Exercise details: Could you set down the listing below exactly and omit its images?

────

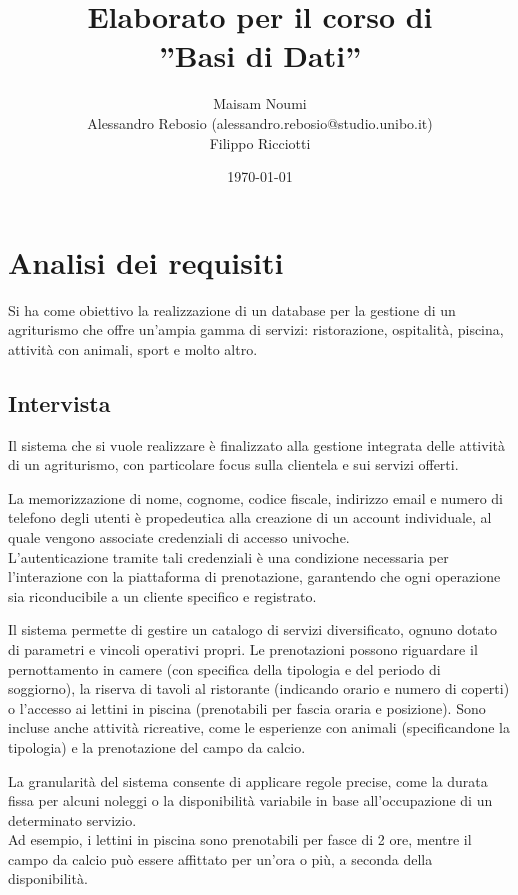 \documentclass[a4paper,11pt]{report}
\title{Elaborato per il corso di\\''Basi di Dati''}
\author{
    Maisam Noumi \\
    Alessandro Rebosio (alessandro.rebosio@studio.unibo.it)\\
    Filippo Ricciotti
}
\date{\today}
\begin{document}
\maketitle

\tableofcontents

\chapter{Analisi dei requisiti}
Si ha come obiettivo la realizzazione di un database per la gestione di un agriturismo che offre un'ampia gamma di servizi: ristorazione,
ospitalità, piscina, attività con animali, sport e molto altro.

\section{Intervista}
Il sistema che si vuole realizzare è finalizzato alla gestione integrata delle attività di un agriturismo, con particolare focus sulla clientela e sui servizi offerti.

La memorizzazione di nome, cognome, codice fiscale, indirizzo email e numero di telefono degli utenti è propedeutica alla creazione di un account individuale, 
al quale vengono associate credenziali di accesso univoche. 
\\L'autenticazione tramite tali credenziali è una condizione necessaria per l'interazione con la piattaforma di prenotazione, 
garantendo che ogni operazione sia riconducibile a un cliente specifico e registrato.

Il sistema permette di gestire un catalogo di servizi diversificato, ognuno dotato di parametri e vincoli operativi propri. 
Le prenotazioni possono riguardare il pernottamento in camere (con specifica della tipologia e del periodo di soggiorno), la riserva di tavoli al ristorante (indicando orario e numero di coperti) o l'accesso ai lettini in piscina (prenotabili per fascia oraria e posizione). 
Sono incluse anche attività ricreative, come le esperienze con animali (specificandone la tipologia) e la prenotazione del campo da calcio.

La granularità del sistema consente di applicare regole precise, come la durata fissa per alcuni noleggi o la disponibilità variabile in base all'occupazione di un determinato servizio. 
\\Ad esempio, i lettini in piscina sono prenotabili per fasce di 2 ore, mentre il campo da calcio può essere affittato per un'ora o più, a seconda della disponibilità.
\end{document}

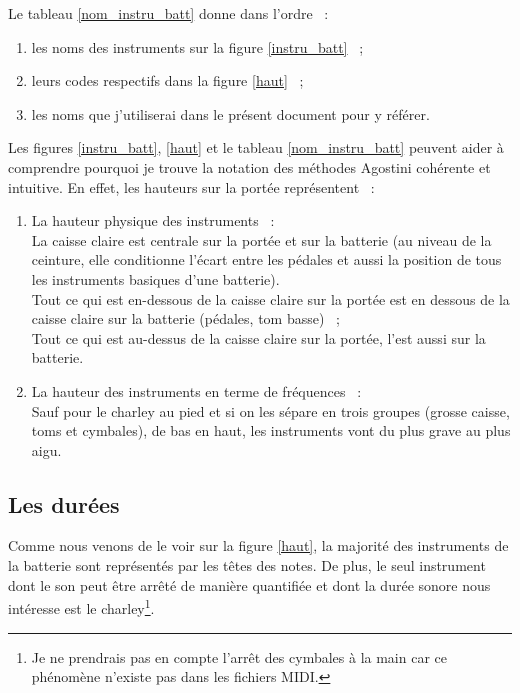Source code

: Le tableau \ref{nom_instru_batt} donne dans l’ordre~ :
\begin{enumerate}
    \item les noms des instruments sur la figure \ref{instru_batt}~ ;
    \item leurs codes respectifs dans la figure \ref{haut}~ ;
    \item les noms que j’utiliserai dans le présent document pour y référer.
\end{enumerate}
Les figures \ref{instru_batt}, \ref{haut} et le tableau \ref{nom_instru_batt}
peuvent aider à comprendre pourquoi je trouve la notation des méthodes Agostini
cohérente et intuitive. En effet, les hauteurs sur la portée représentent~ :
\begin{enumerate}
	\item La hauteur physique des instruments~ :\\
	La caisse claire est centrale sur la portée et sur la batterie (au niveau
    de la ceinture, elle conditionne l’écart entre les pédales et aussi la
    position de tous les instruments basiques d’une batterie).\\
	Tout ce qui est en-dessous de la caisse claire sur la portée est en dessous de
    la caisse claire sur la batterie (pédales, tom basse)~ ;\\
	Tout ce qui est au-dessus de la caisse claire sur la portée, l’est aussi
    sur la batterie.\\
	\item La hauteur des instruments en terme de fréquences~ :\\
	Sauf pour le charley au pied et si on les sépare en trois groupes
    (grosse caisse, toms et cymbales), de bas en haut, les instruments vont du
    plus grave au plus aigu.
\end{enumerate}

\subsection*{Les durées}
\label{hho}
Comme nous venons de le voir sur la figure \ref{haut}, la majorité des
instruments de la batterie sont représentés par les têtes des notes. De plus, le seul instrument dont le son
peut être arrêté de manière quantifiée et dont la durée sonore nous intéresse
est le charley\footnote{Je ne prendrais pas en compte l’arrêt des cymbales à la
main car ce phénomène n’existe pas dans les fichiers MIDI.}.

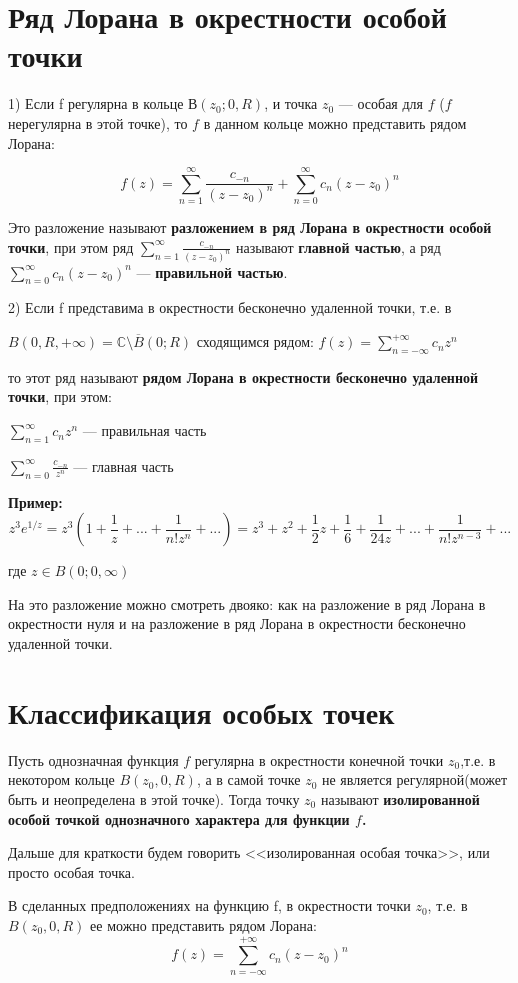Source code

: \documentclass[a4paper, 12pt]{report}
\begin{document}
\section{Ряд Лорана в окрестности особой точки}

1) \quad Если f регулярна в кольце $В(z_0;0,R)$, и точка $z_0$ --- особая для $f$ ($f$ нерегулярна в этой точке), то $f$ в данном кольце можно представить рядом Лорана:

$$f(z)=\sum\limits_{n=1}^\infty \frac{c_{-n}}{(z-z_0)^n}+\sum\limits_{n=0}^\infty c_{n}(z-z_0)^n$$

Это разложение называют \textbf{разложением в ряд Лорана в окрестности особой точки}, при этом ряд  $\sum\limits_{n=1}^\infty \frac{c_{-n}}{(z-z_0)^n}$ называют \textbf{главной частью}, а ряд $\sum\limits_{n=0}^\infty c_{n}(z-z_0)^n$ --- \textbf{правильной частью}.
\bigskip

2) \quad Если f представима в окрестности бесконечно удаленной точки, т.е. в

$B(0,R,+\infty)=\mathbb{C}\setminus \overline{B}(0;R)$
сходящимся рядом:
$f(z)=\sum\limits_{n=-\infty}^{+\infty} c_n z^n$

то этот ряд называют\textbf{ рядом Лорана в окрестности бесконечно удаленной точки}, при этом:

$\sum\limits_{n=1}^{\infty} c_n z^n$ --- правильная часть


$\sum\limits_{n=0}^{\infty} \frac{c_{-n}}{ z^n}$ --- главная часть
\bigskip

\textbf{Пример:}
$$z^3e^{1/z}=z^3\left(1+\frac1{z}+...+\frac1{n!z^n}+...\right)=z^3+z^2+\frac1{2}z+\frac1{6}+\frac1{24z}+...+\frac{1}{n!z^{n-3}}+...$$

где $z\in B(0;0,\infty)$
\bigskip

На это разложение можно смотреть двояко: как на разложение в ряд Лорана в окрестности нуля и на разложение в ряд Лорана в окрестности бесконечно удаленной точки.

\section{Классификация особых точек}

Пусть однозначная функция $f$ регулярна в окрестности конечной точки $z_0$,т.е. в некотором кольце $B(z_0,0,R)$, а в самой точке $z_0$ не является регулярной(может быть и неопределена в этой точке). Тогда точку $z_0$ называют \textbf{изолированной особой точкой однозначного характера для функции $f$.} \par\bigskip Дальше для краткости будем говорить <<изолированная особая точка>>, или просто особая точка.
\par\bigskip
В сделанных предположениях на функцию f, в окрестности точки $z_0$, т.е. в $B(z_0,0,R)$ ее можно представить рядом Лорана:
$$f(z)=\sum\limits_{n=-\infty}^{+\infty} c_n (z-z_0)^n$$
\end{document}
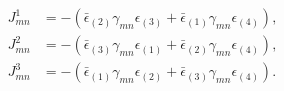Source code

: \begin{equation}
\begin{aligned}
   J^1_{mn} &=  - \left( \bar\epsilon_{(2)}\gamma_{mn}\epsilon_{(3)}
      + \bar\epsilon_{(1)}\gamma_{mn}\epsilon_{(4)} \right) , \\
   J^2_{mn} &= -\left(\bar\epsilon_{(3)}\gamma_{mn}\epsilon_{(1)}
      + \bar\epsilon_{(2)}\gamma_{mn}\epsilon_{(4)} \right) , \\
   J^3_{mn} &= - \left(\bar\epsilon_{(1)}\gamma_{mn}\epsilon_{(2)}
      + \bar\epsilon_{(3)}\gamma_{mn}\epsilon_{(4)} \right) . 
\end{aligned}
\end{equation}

────

Answer section:
 \documentclass[a4paper,11pt]{report}
\title{Elaborato per il corso di\\''Basi di Dati''}
\author{
    Maisam Noumi \\
    Alessandro Rebosio (alessandro.rebosio@studio.unibo.it)\\
    Filippo Ricciotti
}
\date{\today}
\begin{document}
\maketitle

\tableofcontents

\chapter{Analisi dei requisiti}
Si ha come obiettivo la realizzazione di un database per la gestione di un agriturismo che offre un'ampia gamma di servizi: ristorazione,
ospitalità, piscina, attività con animali, sport e molto altro.

\section{Intervista}
Il sistema che si vuole realizzare è finalizzato alla gestione integrata delle attività di un agriturismo, con particolare focus sulla clientela e sui servizi offerti.

La memorizzazione di nome, cognome, codice fiscale, indirizzo email e numero di telefono degli utenti è propedeutica alla creazione di un account individuale, 
al quale vengono associate credenziali di accesso univoche. 
\\L'autenticazione tramite tali credenziali è una condizione necessaria per l'interazione con la piattaforma di prenotazione, 
garantendo che ogni operazione sia riconducibile a un cliente specifico e registrato.

Il sistema permette di gestire un catalogo di servizi diversificato, ognuno dotato di parametri e vincoli operativi propri. 
Le prenotazioni possono riguardare il pernottamento in camere (con specifica della tipologia e del periodo di soggiorno), la riserva di tavoli al ristorante (indicando orario e numero di coperti) o l'accesso ai lettini in piscina (prenotabili per fascia oraria e posizione). 
Sono incluse anche attività ricreative, come le esperienze con animali (specificandone la tipologia) e la prenotazione del campo da calcio.

La granularità del sistema consente di applicare regole precise, come la durata fissa per alcuni noleggi o la disponibilità variabile in base all'occupazione di un determinato servizio. 
\\Ad esempio, i lettini in piscina sono prenotabili per fasce di 2 ore, mentre il campo da calcio può essere affittato per un'ora o più, a seconda della disponibilità.
\end{document}

Source code

: Le tableau \ref{nom_instru_batt} donne dans l’ordre~ :
\begin{enumerate}
    \item les noms des instruments sur la figure \ref{instru_batt}~ ;
    \item leurs codes respectifs dans la figure \ref{haut}~ ;
    \item les noms que j’utiliserai dans le présent document pour y référer.
\end{enumerate}
Les figures \ref{instru_batt}, \ref{haut} et le tableau \ref{nom_instru_batt}
peuvent aider à comprendre pourquoi je trouve la notation des méthodes Agostini
cohérente et intuitive. En effet, les hauteurs sur la portée représentent~ :
\begin{enumerate}
	\item La hauteur physique des instruments~ :\\
	La caisse claire est centrale sur la portée et sur la batterie (au niveau
    de la ceinture, elle conditionne l’écart entre les pédales et aussi la
    position de tous les instruments basiques d’une batterie).\\
	Tout ce qui est en-dessous de la caisse claire sur la portée est en dessous de
    la caisse claire sur la batterie (pédales, tom basse)~ ;\\
	Tout ce qui est au-dessus de la caisse claire sur la portée, l’est aussi
    sur la batterie.\\
	\item La hauteur des instruments en terme de fréquences~ :\\
	Sauf pour le charley au pied et si on les sépare en trois groupes
    (grosse caisse, toms et cymbales), de bas en haut, les instruments vont du
    plus grave au plus aigu.
\end{enumerate}

\subsection*{Les durées}
\label{hho}
Comme nous venons de le voir sur la figure \ref{haut}, la majorité des
instruments de la batterie sont représentés par les têtes des notes. De plus, le seul instrument dont le son
peut être arrêté de manière quantifiée et dont la durée sonore nous intéresse
est le charley\footnote{Je ne prendrais pas en compte l’arrêt des cymbales à la
main car ce phénomène n’existe pas dans les fichiers MIDI.}.

Source code

: \documentclass[a4paper, 12pt]{report}
\begin{document}
\section{Ряд Лорана в окрестности особой точки}

1) \quad Если f регулярна в кольце $В(z_0;0,R)$, и точка $z_0$ --- особая для $f$ ($f$ нерегулярна в этой точке), то $f$ в данном кольце можно представить рядом Лорана:

$$f(z)=\sum\limits_{n=1}^\infty \frac{c_{-n}}{(z-z_0)^n}+\sum\limits_{n=0}^\infty c_{n}(z-z_0)^n$$

Это разложение называют \textbf{разложением в ряд Лорана в окрестности особой точки}, при этом ряд  $\sum\limits_{n=1}^\infty \frac{c_{-n}}{(z-z_0)^n}$ называют \textbf{главной частью}, а ряд $\sum\limits_{n=0}^\infty c_{n}(z-z_0)^n$ --- \textbf{правильной частью}.
\bigskip

2) \quad Если f представима в окрестности бесконечно удаленной точки, т.е. в

$B(0,R,+\infty)=\mathbb{C}\setminus \overline{B}(0;R)$
сходящимся рядом:
$f(z)=\sum\limits_{n=-\infty}^{+\infty} c_n z^n$

то этот ряд называют\textbf{ рядом Лорана в окрестности бесконечно удаленной точки}, при этом:

$\sum\limits_{n=1}^{\infty} c_n z^n$ --- правильная часть


$\sum\limits_{n=0}^{\infty} \frac{c_{-n}}{ z^n}$ --- главная часть
\bigskip

\textbf{Пример:}
$$z^3e^{1/z}=z^3\left(1+\frac1{z}+...+\frac1{n!z^n}+...\right)=z^3+z^2+\frac1{2}z+\frac1{6}+\frac1{24z}+...+\frac{1}{n!z^{n-3}}+...$$

где $z\in B(0;0,\infty)$
\bigskip

На это разложение можно смотреть двояко: как на разложение в ряд Лорана в окрестности нуля и на разложение в ряд Лорана в окрестности бесконечно удаленной точки.

\section{Классификация особых точек}

Пусть однозначная функция $f$ регулярна в окрестности конечной точки $z_0$,т.е. в некотором кольце $B(z_0,0,R)$, а в самой точке $z_0$ не является регулярной(может быть и неопределена в этой точке). Тогда точку $z_0$ называют \textbf{изолированной особой точкой однозначного характера для функции $f$.} \par\bigskip Дальше для краткости будем говорить <<изолированная особая точка>>, или просто особая точка.
\par\bigskip
В сделанных предположениях на функцию f, в окрестности точки $z_0$, т.е. в $B(z_0,0,R)$ ее можно представить рядом Лорана:
$$f(z)=\sum\limits_{n=-\infty}^{+\infty} c_n (z-z_0)^n$$
\end{document}
Source code

: \begin{equation}
\begin{aligned}
   J^1_{mn} &=  - \left( \bar\epsilon_{(2)}\gamma_{mn}\epsilon_{(3)}
      + \bar\epsilon_{(1)}\gamma_{mn}\epsilon_{(4)} \right) , \\
   J^2_{mn} &= -\left(\bar\epsilon_{(3)}\gamma_{mn}\epsilon_{(1)}
      + \bar\epsilon_{(2)}\gamma_{mn}\epsilon_{(4)} \right) , \\
   J^3_{mn} &= - \left(\bar\epsilon_{(1)}\gamma_{mn}\epsilon_{(2)}
      + \bar\epsilon_{(3)}\gamma_{mn}\epsilon_{(4)} \right) . 
\end{aligned}
\end{equation}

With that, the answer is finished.